Le SCC est l’une des formes les plus rares de cancer du rectum. Quatre-vingt-dix pour cent des cancers du rectum sont des adénocarcinomes, les 10% restants étant des tumeurs neuroendocrines, des lymphomes et des tumeurs stromales gastro-intestinales . Bien que les CSC puissent se produire dans tout le tractus gastro-intestinal, ils affectent généralement le canal anal et l’œsophage. Bien que des cas d’histologie mixte, comme le carcinome adénosquameux, aient été décrits dans la littérature, le CCS pur est un diagnostic histologique et une manifestation clinique très rares. Bien que le SCC partage des présentations cliniques similaires avec l’adénocarcinome, nous pensons qu’il possède une étiologie, une pathogénie et une évolution clinique uniques.

Bien que le premier cas de SCC du côlon ait été rapporté en 1919, ce n’est qu’en 1933 que le premier cas de SCC rectal a été publié par Raiford . En raison de sa rareté, l’histoire naturelle et la progression du CCS ne sont pas bien établies.
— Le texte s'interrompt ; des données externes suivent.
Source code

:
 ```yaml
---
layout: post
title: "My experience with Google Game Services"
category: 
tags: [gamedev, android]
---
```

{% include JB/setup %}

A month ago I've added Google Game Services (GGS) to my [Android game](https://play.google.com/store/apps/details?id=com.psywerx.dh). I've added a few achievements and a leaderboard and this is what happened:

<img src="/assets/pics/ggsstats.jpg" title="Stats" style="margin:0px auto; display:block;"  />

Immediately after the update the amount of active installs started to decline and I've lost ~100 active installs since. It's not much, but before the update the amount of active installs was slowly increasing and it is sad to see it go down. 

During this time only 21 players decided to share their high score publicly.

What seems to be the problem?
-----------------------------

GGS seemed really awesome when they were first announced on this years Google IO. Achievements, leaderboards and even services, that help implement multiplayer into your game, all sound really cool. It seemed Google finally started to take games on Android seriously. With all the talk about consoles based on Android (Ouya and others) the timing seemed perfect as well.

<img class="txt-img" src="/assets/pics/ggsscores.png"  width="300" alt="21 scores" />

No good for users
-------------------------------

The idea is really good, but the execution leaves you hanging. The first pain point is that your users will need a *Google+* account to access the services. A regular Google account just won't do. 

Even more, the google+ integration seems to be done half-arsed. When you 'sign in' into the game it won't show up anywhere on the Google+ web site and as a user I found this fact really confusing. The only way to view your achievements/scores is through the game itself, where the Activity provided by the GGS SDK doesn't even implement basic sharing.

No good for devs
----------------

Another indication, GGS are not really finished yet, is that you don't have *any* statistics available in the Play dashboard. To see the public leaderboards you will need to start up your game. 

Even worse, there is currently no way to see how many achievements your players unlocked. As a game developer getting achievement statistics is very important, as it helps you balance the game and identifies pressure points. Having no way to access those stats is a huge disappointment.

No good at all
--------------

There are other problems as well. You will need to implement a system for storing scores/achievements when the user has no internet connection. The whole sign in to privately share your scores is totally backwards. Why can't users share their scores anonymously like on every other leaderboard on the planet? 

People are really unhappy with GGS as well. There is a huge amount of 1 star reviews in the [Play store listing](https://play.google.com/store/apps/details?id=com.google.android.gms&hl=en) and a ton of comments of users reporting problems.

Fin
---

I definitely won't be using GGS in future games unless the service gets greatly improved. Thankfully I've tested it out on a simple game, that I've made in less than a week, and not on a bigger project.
Cependant, des informations sur le CCS rectal peuvent être extrapolées à partir de l’importante base de données de l’Institut national du cancer, qui a estimé son incidence à 1,9 par million en 2000. En 2007, Kang et al. ont signalé que l’incidence semble augmenter et ont extrapolé l’incidence jusqu’à 3,5 par million d’habitants. Bien que les facteurs de risque n’aient pas été clairement définis, le CSC du rectum a été associé à des processus inflammatoires tels que la colite ulcéreuse, l’Entamoeba histolytica, la schistosomiase et le virus du papillome humain, qui est fortement associé au cancer squameux du canal anal.
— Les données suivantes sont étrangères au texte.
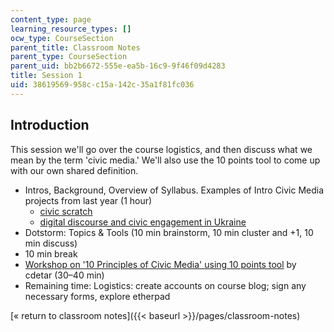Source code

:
```yaml
---
content_type: page
learning_resource_types: []
ocw_type: CourseSection
parent_title: Classroom Notes
parent_type: CourseSection
parent_uid: bb2b6672-555e-ea5b-16c9-9f46f09d4283
title: Session 1
uid: 38619569-958c-c15a-142c-35a1f81fc036
---
```


Introduction
------------

This session we'll go over the course logistics, and then discuss what we mean by the term 'civic media.' We'll also use the 10 points tool to come up with our own shared definition.

*   Intros, Background, Overview of Syllabus. Examples of Intro Civic Media projects from last year (1 hour)
    *   [civic scratch](http://civic.mit.edu/blog/sdg/expressing-engaging-reacting-civic-engagement-in-an-online-community-of-young-creators)
    *   [digital discourse and civic engagement in Ukraine](http://civic.mit.edu/blog/ashapiro/final-project-post)
*   Dotstorm: Topics & Tools (10 min brainstorm, 10 min cluster and +1, 10 min discuss)
*   10 min break
*   [Workshop on '10 Principles of Civic Media' using 10 points tool](https://civic.mit.edu/blog/schock/intro-to-civic-media-course-kickoff-first-assignment) by cdetar (30–40 min)
*   Remaining time: Logistics: create accounts on course blog; sign any necessary forms, explore etherpad

[« return to classroom notes]({{< baseurl >}}/pages/classroom-notes)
L’étiologie et la pathogenèse du CSC rectal restent floues. L’une des principales théories postule que l’inflammation chronique conduit à la métaplasie squameuse et au carcinome ultérieur. Elle explique que l’irritation causée par divers facteurs de stress entraîne une distorsion architecturale au sein de la couche épithéliale. Si le facteur de stress incitatif n’est pas éliminé, la zone de métaplasie peut ensuite subir une dysplasie, puis un carcinome. Une autre théorie s’appuie sur l’idée que les cellules souches muqueuses sont pluripotentes et capables d’une différenciation multidirectionnelle. Nahas et al. ont montré que le profil de la kératine pour le CSC rectal et l’adénocarcinome était similaire et différent du CSC du canal anal. Cette théorie suggère un ancêtre cellulaire commun pour les deux sous-types de cancer.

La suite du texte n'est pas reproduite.